Sujitha Cherukuthota
+1 (757) 936-9318
[email protected]

Summary:
Senior AI / ML Engineer with 10 years of experience designing scalable Artificial Intelligence, Machine Learning, Generative AI, NLP, and cloud-native analytics solutions across Healthcare, Banking, Government, and Retail enterprise environments.
Developed enterprise Generative AI and Conversational AI applications using AWS Bedrock, Azure OpenAI, Claude, LangChain, LangGraph, and LlamaIndex, enabling intelligent automation, contextual search, and enterprise knowledge assistant capabilities.
Built production-grade RAG Pipelines using Pinecone, FAISS, Embeddings, Hybrid Retrieval, Semantic Search, Contextual Grounding, and Prompt Engineering techniques, improving enterprise AI response quality and retrieval relevance significantly.
Strong expertise in Machine Learning model development using Scikit-learn, XGBoost, TensorFlow, PyTorch, Keras, Pandas, NumPy, and SciPy for forecasting, fraud detection, anomaly detection, clustering, and predictive analytics initiatives.
Experienced in developing transformer-based NLP Solutions using Hugging Face Transformers, BERT, GPT, T5, spaCy, and NLTK for summarization, classification, entity extraction, sentiment analysis, and conversational AI workflows.
Designed scalable AI Architectures using FastAPI, REST APIs, Microservices Architecture, Docker, Kubernetes, Amazon EKS, and Azure AKS, enabling secure model deployment and distributed inference service integration capabilities.
Implemented enterprise MLOps and Model Lifecycle Management workflows using MLflow, Kubeflow, Jenkins, GitHub Actions, Terraform, CI/CD Pipelines, and Kubernetes supporting automated deployment, monitoring, and scalable AI operations.
Developed distributed Data Engineering and ETL pipelines using PySpark, SQL, Hive, BigQuery, Azure Data Factory, Pandas, and Distributed Processing frameworks supporting enterprise analytics and machine learning model training initiatives.
Built enterprise Vector Search and Semantic Retrieval systems using Pinecone, Embedding Models, Contextual Search, Hybrid Retrieval, and Retrieval-aware Prompting improving chatbot intelligence and AI-driven response generation accuracy.
Applied advanced Deep Learning techniques using TensorFlow, Keras, CNNs, OpenCV, and PyTorch for intelligent automation, image classification, fraud analytics, operational forecasting, and predictive modeling use cases.

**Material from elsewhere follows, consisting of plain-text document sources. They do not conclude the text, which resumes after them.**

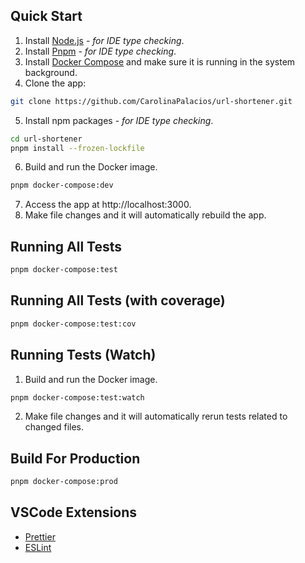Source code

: ## Quick Start

1. Install [Node.js](https://nodejs.org/en/download/) - _for IDE type checking_.
2. Install [Pnpm](https://pnpm.io/installation) - _for IDE type checking_.
3. Install [Docker Compose](https://docs.docker.com/compose/install/) and make sure it is running in the system background.
4. Clone the app:

```bash
git clone https://github.com/CarolinaPalacios/url-shortener.git
```

5. Install npm packages - _for IDE type checking_.

```bash
cd url-shortener
pnpm install --frozen-lockfile
```

6. Build and run the Docker image.

```bash
pnpm docker-compose:dev
```

7. Access the app at http://localhost:3000.
8. Make file changes and it will automatically rebuild the app.

## Running All Tests

```bash
pnpm docker-compose:test
```

## Running All Tests (with coverage)

```bash
pnpm docker-compose:test:cov
```

## Running Tests (Watch)

1. Build and run the Docker image.

```bash
pnpm docker-compose:test:watch
```

2. Make file changes and it will automatically rerun tests related to changed files.

## Build For Production

```bash
pnpm docker-compose:prod
```

## VSCode Extensions

- [Prettier](https://marketplace.visualstudio.com/items?itemName=esbenp.prettier-vscode)
- [ESLint](https://marketplace.visualstudio.com/items?itemName=dbaeumer.vscode-eslint)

Hands-on expertise with enterprise Cloud Platforms including AWS, Azure, and Google Cloud Platform implementing scalable AI workloads using Bedrock, Azure Synapse, AWS Lambda, BigQuery, and Google AI Platform services.
Experienced Experienced developing enterprise Data Visualization and analytical reporting solutions using Tableau, Power BI, Grafana, Matplotlib, and Seaborn while collaborating with cross-functional teams within Agile Scrum delivery environments.
Technical Skills:
Programming languages: Python, SQL, R, Java, PL/SQL, PHP
Generative AI & LLMs: AWS Bedrock, Azure OpenAI, Claude, LangChain, LangGraph, LlamaIndex, Hugging Face Transformers, BERT, T5, RAG Pipelines, Prompt Engineering, ReAct Reasoning
Machine Learning & NLP: Scikit-learn, XGBoost, TensorFlow, Keras, PyTorch, spaCy, NLTK, Predictive Modeling, Classification, Regression, Clustering, Forecasting, Anomaly Detection
Data Engineering & Processing: PySpark, Pandas, NumPy, ETL Workflows, Data Transformation, Feature Engineering, Statistical Analysis, Data Validation, Distributed Processing
Cloud Platforms: AWS, Azure, Google Cloud Platform (GCP), Amazon S3, AWS Lambda, Redshift, Azure Synapse Analytics, Azure Blob Storage, BigQuery, Google Cloud Storage
Vector Databases & Search: Pinecone, FAISS, Embeddings, Semantic Retrieval, Vector Search, Contextual Search, Hybrid Retrieval
Frameworks & APIs: FastAPI, REST APIs, Microservices Architecture, SOAP, WSDL, Distributed Systems
DevOps / MLOps: Docker, Kubernetes, Amazon EKS, Azure AKS, Terraform, CloudFormation, Azure DevOps, GitHub Actions, Jenkins, MLflow, CI/CD Pipelines
Databases & Warehousing: MySQL, Oracle 10g, DB2, DynamoDB, Hive, Delta Lake, Relational Databases, OLTP, OLAP
Visualization & Monitoring: Tableau, Matplotlib, Seaborn, Data Studio, Grafana, Prometheus, CloudWatch, Swagger API, MS Excel
Experience:
HCA Healthcare
Senior AI / Machine Learning Engineer Richmond, VA | Feb 2024 - Present
Developed healthcare AI Assistant solutions using AWS Bedrock, LangChain, FastAPI, and Pinecone, helping hospital staff retrieve referral notes and clinical documents while reducing manual search efforts significantly.
Designed scalable Generative AI workflows using REST APIs, LangGraph, and vector retrieval pipelines, enabling conversational healthcare support services handling operational requests and internal documentation queries efficiently daily.
Worked within Agile Scrum teams alongside Product Owners and healthcare stakeholders, delivering conversational AI enhancements across biweekly sprints aligned with clinical workflows and enterprise operational modernization initiatives successfully.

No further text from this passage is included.